AGOTADAS casi todas las posibilidades chuscas del célebre posado ministerial, a este pobrecito hablador ya sólo le quedan las migajas. No se ha comentado suficientemente, sin embargo, la profusión atosigante de pieles que se observa en la fotografía de grupo que sirve de atrio al reportaje: en ella, las ocho ministras de cuota posan en torno a un par de divanes u otomanas (escribo "divanes" y "otomanas" para ir metiendo en harina al lector), sobre los que se han desperdigado unas pieles que añaden a la composición un aire de lujo espeso y calentorro, un tanto incongruente con los bochornos estivales. Las modelos posan sus culos ministeriales sobre el opulento mullido: alguna, como la ministra Salgado, en un rasgo como de Salomé que aguarda la bandeja con el trofeo, se reclina lánguidamente sobre el diván; otras, como la ministra Narbona, apoyan una mano sobre las pieles cosquilleantes, sentando plaza sobre sus dominios. En la sonrisa sanota y ecológica de Narbona no se adivina, por cierto, atisbo alguno de remordimiento; quizá en ese momento no se acordaba de las foquitas que los cazadores canadienses descalabran con bates de béisbol.
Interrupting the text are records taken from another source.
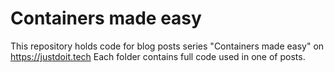 # Containers made easy

This repository holds code for blog posts series "Containers made easy" on https://justdoit.tech Each folder contains full code used in one of posts.
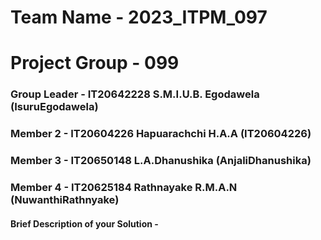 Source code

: # Team Name - 2023_ITPM_097
# Project Group - 099

### Group Leader - IT20642228 S.M.I.U.B. Egodawela (IsuruEgodawela)
### Member 2 - IT20604226  Hapuarachchi H.A.A (IT20604226)
### Member 3 - IT20650148  L.A.Dhanushika (AnjaliDhanushika)
### Member 4 - IT20625184 Rathnayake R.M.A.N (NuwanthiRathnyake)

#### Brief Description of your Solution -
Algún comentarista se ha apresurado a recomendar a las ministras de cuota que aprovechen sus dotes recién estrenadas de maniquís para posar desnudas en alguna revista guarrindonga. Tamaña desconsideración revela una concepción muy angosta y elemental del erotismo. Los verdaderos connaisseurs sabemos que una mujer envuelta en pieles ejerce sobre la libídine un efecto mucho más turbador que la mujer en cueros. Las ministras de cuota así lo han entendido; de ahí que hayan elegido como complemento indumentario esas pieles que parecen sacadas de una novela de Leopold von Sacher-Masoch. Este Sacher-Masoch, que escribía de puta pena y daría nombre a cierta desviación sexual, llegó a firmar con una de sus amantes un contrato en el que le solicitaba que se vistiera con pieles "tan a menudo como le fuera posible, y principalmente cuando se mostrara cruel"; a cambio, Sacher-Masoch se comprometía a "obedecerla con una sumisión servil" y soportar sin rechistar las humillaciones que le infligiera, prosternado a sus pies.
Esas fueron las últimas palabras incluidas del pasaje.